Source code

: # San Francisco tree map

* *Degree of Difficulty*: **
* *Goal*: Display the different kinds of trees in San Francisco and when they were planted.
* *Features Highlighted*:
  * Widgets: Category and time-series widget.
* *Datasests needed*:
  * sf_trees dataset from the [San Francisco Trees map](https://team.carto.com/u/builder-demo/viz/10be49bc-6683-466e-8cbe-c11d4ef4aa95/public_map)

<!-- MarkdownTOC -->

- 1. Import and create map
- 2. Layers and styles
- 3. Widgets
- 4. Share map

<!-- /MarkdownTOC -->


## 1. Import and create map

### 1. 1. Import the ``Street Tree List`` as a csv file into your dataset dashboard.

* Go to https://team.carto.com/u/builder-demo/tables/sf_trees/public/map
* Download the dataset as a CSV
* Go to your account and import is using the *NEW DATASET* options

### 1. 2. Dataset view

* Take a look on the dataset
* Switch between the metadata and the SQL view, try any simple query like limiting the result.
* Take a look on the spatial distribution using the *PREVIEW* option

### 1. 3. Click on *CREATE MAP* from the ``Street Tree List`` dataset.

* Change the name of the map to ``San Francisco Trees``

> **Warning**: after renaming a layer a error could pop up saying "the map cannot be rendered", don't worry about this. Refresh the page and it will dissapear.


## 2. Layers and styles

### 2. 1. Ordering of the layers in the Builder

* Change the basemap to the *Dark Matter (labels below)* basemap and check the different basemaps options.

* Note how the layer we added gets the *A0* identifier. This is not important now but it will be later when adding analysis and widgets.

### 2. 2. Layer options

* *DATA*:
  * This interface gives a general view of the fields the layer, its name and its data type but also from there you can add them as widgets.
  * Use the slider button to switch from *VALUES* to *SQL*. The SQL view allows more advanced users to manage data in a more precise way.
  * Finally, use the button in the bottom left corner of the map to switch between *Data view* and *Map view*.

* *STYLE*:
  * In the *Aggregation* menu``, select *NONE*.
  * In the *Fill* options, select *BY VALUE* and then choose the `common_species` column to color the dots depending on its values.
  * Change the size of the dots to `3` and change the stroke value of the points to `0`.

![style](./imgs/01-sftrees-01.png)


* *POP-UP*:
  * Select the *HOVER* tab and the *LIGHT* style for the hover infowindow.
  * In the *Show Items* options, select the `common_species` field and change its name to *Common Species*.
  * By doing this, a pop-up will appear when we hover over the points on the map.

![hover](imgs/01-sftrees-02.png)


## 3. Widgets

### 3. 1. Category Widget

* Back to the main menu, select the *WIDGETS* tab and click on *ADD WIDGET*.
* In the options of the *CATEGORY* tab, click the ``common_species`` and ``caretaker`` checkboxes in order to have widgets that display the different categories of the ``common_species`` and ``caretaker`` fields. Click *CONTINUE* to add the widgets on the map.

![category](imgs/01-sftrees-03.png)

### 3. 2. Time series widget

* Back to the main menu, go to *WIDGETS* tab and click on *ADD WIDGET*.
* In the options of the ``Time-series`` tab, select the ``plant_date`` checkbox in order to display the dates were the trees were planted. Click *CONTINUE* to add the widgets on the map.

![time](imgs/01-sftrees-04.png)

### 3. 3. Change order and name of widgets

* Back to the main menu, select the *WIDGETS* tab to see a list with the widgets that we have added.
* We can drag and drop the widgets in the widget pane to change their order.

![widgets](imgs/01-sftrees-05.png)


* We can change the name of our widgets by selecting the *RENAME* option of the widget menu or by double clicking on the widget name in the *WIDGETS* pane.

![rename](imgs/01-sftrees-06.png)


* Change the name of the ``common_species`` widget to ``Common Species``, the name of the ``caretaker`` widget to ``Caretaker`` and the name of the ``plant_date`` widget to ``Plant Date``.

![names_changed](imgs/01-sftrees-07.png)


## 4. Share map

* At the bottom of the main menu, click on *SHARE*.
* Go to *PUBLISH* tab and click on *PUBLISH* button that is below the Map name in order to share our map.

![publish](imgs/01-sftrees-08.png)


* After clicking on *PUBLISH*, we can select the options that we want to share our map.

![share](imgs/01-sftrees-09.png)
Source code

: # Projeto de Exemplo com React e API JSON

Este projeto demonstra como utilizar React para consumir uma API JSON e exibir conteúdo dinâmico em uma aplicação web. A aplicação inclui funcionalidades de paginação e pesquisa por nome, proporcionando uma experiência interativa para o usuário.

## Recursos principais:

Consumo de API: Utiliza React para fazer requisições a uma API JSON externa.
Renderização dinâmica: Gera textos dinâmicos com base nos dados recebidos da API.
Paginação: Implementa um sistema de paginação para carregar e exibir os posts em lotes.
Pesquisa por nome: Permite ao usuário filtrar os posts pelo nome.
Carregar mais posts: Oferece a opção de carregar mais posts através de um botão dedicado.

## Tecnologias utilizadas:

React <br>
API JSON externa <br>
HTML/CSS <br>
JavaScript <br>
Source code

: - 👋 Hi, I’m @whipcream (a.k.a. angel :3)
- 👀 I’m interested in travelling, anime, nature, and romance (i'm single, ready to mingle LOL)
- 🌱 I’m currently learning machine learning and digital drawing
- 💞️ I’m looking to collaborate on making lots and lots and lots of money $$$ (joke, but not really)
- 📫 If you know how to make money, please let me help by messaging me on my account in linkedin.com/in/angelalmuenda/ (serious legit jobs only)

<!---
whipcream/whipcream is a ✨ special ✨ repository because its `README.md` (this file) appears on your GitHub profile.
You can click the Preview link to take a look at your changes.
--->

========================================

» **WHAT THE EXERCISE ASKS**:
Retype the lines beginning at the one containing "whipcream/whipcream is a" and ending at the final line of the material, both included.

» **TASK RESULT**:
whipcream/whipcream is a ✨ special ✨ repository because its `README.md` (this file) appears on your GitHub profile.
You can click the Preview link to take a look at your changes.
--->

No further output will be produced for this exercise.